Rien de nouveau pour ce qui touche à l’enjeu avoué : la maîtrise des dépenses de santé, avec son corollaire pour les pouvoirs publics une surveillance de plus en plus étroite de ceux qui en sont l’un des acteurs majeurs, les médecins. Cette nouvelle gouvernance passe par l’envoi de messages forts en termes économiques mais aussi de la tenue d’un discours idéologique visant à orienter la pratique et dans lequel la formation permanente est l’un des éléments clé du dispositif.

Pour en prendre la mesure, j’ai participé récemment à une formation réalisée sur le thème : «mieux prescrire les psychotropes». Celle-ci assurée par un organisme de formation permanente privé tout à fait respectable entrait dans le cadre des formations subventionnées par la Sécurité sociale à un niveau de compensation financière tout à fait incitatif, de l’ordre de 600 euros pour un week-end. Quand on pense à tous les colloques où nous nous rendons sans aucune compensation mais en devant débourser de notre poche la totalité des frais on mesure aisément la différence.

Participaient à ce week-end une majorité de médecins généralistes – une dizaine - et quatre ou cinq psychiatres. Les informations qui avaient été récemment diffusées concernant la mise en place effective du processus de validation de la formation des médecins n’étaient sans doute pas sans avoir facilité la venue d’une part non négligeable de nos collègues.

Les formateurs, dont la qualité n’est absolument pas en cause, se composaient essentiellement d’un psychiatre de St Anne et d’une pharmacologue niçoise. La première surprise vint du fait qu’au moment le plus inattendu, le psychiatre en vint à formuler comme autre prescriptions possibles dans les « dépressions » les thérapies comportementales. Je demandais aussitôt ce que venait faire cette information dans un stage supposé traiter de la question de la prescription des psychotropes, ce à quoi le psychiatre, un peu gêné et disant au passage son désaccord, nous dit qu’il devait en faire mention car cela faisait partie du cahier des charges.

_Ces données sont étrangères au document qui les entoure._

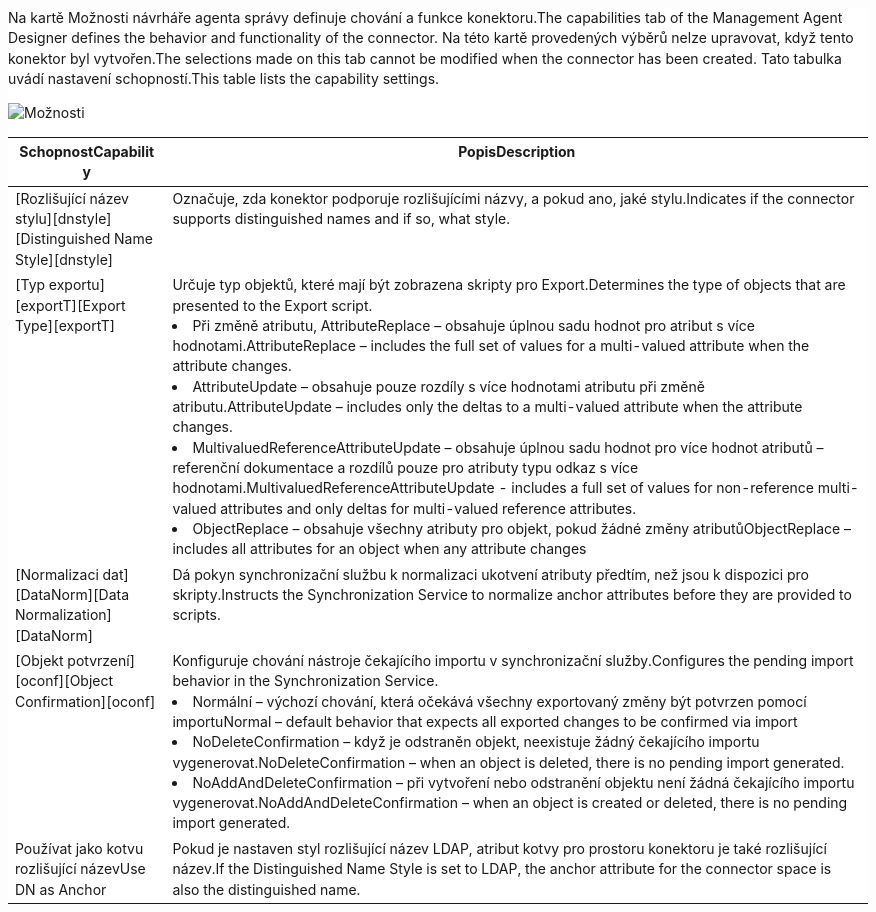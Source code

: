 <span data-ttu-id="a88d6-220">Na kartě Možnosti návrháře agenta správy definuje chování a funkce konektoru.</span><span class="sxs-lookup"><span data-stu-id="a88d6-220">The capabilities tab of the Management Agent Designer defines the behavior and functionality of the connector.</span></span> <span data-ttu-id="a88d6-221">Na této kartě provedených výběrů nelze upravovat, když tento konektor byl vytvořen.</span><span class="sxs-lookup"><span data-stu-id="a88d6-221">The selections made on this tab cannot be modified when the connector has been created.</span></span> <span data-ttu-id="a88d6-222">Tato tabulka uvádí nastavení schopností.</span><span class="sxs-lookup"><span data-stu-id="a88d6-222">This table lists the capability settings.</span></span>

![Možnosti](./media/active-directory-aadconnectsync-connector-powershell/capabilities.png)

| <span data-ttu-id="a88d6-224">Schopnost</span><span class="sxs-lookup"><span data-stu-id="a88d6-224">Capability</span></span> | <span data-ttu-id="a88d6-225">Popis</span><span class="sxs-lookup"><span data-stu-id="a88d6-225">Description</span></span> |
| --- | --- |
| <span data-ttu-id="a88d6-226">[Rozlišující název stylu][dnstyle]</span><span class="sxs-lookup"><span data-stu-id="a88d6-226">[Distinguished Name Style][dnstyle]</span></span> |<span data-ttu-id="a88d6-227">Označuje, zda konektor podporuje rozlišujícími názvy, a pokud ano, jaké stylu.</span><span class="sxs-lookup"><span data-stu-id="a88d6-227">Indicates if the connector supports distinguished names and if so, what style.</span></span> |
| <span data-ttu-id="a88d6-228">[Typ exportu][exportT]</span><span class="sxs-lookup"><span data-stu-id="a88d6-228">[Export Type][exportT]</span></span> |<span data-ttu-id="a88d6-229">Určuje typ objektů, které mají být zobrazena skripty pro Export.</span><span class="sxs-lookup"><span data-stu-id="a88d6-229">Determines the type of objects that are presented to the Export script.</span></span> <li><span data-ttu-id="a88d6-230">Při změně atributu, AttributeReplace – obsahuje úplnou sadu hodnot pro atribut s více hodnotami.</span><span class="sxs-lookup"><span data-stu-id="a88d6-230">AttributeReplace – includes the full set of values for a multi-valued attribute when the attribute changes.</span></span></li><li><span data-ttu-id="a88d6-231">AttributeUpdate – obsahuje pouze rozdíly s více hodnotami atributu při změně atributu.</span><span class="sxs-lookup"><span data-stu-id="a88d6-231">AttributeUpdate – includes only the deltas to a multi-valued attribute when the attribute changes.</span></span></li><li><span data-ttu-id="a88d6-232">MultivaluedReferenceAttributeUpdate – obsahuje úplnou sadu hodnot pro více hodnot atributů – referenční dokumentace a rozdílů pouze pro atributy typu odkaz s více hodnotami.</span><span class="sxs-lookup"><span data-stu-id="a88d6-232">MultivaluedReferenceAttributeUpdate - includes a full set of values for non-reference multi-valued attributes and only deltas for multi-valued reference attributes.</span></span></li><li><span data-ttu-id="a88d6-233">ObjectReplace – obsahuje všechny atributy pro objekt, pokud žádné změny atributů</span><span class="sxs-lookup"><span data-stu-id="a88d6-233">ObjectReplace – includes all attributes for an object when any attribute changes</span></span></li> |
| <span data-ttu-id="a88d6-234">[Normalizaci dat][DataNorm]</span><span class="sxs-lookup"><span data-stu-id="a88d6-234">[Data Normalization][DataNorm]</span></span> |<span data-ttu-id="a88d6-235">Dá pokyn synchronizační službu k normalizaci ukotvení atributy předtím, než jsou k dispozici pro skripty.</span><span class="sxs-lookup"><span data-stu-id="a88d6-235">Instructs the Synchronization Service to normalize anchor attributes before they are provided to scripts.</span></span> |
| <span data-ttu-id="a88d6-236">[Objekt potvrzení][oconf]</span><span class="sxs-lookup"><span data-stu-id="a88d6-236">[Object Confirmation][oconf]</span></span> |<span data-ttu-id="a88d6-237">Konfiguruje chování nástroje čekajícího importu v synchronizační služby.</span><span class="sxs-lookup"><span data-stu-id="a88d6-237">Configures the pending import behavior in the Synchronization Service.</span></span> <li><span data-ttu-id="a88d6-238">Normální – výchozí chování, která očekává všechny exportovaný změny být potvrzen pomocí importu</span><span class="sxs-lookup"><span data-stu-id="a88d6-238">Normal – default behavior that expects all exported changes to be confirmed via import</span></span></li><li><span data-ttu-id="a88d6-239">NoDeleteConfirmation – když je odstraněn objekt, neexistuje žádný čekajícího importu vygenerovat.</span><span class="sxs-lookup"><span data-stu-id="a88d6-239">NoDeleteConfirmation – when an object is deleted, there is no pending import generated.</span></span></li><li><span data-ttu-id="a88d6-240">NoAddAndDeleteConfirmation – při vytvoření nebo odstranění objektu není žádná čekajícího importu vygenerovat.</span><span class="sxs-lookup"><span data-stu-id="a88d6-240">NoAddAndDeleteConfirmation – when an object is created or deleted, there is no pending import generated.</span></span></li> |
| <span data-ttu-id="a88d6-241">Používat jako kotvu rozlišující název</span><span class="sxs-lookup"><span data-stu-id="a88d6-241">Use DN as Anchor</span></span> |<span data-ttu-id="a88d6-242">Pokud je nastaven styl rozlišující název LDAP, atribut kotvy pro prostoru konektoru je také rozlišující název.</span><span class="sxs-lookup"><span data-stu-id="a88d6-242">If the Distinguished Name Style is set to LDAP, the anchor attribute for the connector space is also the distinguished name.</span></span> |

[cpp]: https://msdn.microsoft.com/library/windows/desktop/microsoft.metadirectoryservices.configparameterpage.aspx
[keyk]: https://msdn.microsoft.com/library/ms132438.aspx
[cp]: https://msdn.microsoft.com/library/windows/desktop/microsoft.metadirectoryservices.configparameter.aspx
[pscred]: https://msdn.microsoft.com/library/system.management.automation.pscredential.aspx
[schema]: https://msdn.microsoft.com/library/windows/desktop/microsoft.metadirectoryservices.schema.aspx
[schemaT]: https://msdn.microsoft.com/library/windows/desktop/microsoft.metadirectoryservices.schematype.aspx
[schemaA]: https://msdn.microsoft.com/library/windows/desktop/microsoft.metadirectoryservices.schemaattribute.aspx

Autre problème et non des moindres. En posant la question sous la forme de l’administration du médicament, de ses effets secondaires, des précautions à prendre etc., il était tout à fait clair que le cadre diagnostic ne pouvait que se trouver placé en parent pauvre. Ainsi le cadre des dépressions pour ne prendre que cet exemple se trouvait de fait confondu avec celui des mélancolies. On ne faisait évidemment pas référence à autre chose qu’au DSM IV et le problème des cadres nosologiques n’était pas à l’ordre du jour. Aussi les situations cliniques posées dans le cadre des sous-groupes contraignaient-elles à un mode de réflexion qui laissait peu de place à autre chose qu’à une prescription là ou beaucoup de participants adoptaient d’emblée – du moins dans le groupe ou je me trouvais - une position beaucoup plus nuancée.

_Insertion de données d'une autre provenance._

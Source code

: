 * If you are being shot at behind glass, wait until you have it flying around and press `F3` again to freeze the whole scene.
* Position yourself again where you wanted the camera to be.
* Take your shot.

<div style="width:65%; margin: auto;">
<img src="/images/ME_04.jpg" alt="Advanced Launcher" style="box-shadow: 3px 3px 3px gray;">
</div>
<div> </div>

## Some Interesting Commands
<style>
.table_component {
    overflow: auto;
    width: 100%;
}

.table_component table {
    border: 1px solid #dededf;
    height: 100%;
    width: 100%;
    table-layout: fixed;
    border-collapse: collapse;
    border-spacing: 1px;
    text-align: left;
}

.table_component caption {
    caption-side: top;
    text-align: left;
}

On voit bien dans ces conditions à quoi va tendre la formation des généralistes s’opérant dans ce cadre. Certes, un certain progrès sera fait si l’on compare à la situation actuelle qui fait une part écrasante à la publicité des laboratoires, mais l’orientation dont cette expérience fait état nous invite à ne pas laisser le terrain libre à tous ceux qui se soumettront sans sourciller à une approche dont la dimension idéologique n’est guère masquée.

Pour ma part, il me semble urgent de mettre en place au sein de nos structures des dispositifs destinés à la formation des médecins généralistes et de nos collègues psychiatres qui prennent la mesure de l’enjeu qui nous est aujourd’hui proposé. Il va de soi qu’on ne s’improvise pas organisme de formation ni formateur, qu’il y faut non seulement une rigueur de pensée mais une excellence dans l’organisation, la mise en place et la réalisation de la formation. Toutes choses que l’AFPEP est certainement à même d’assurer à condition de pas perdre de temps. Sinon le loup ne tardera pas à venir nous manger lorsque trop tardivement nous appellerons à l’aide.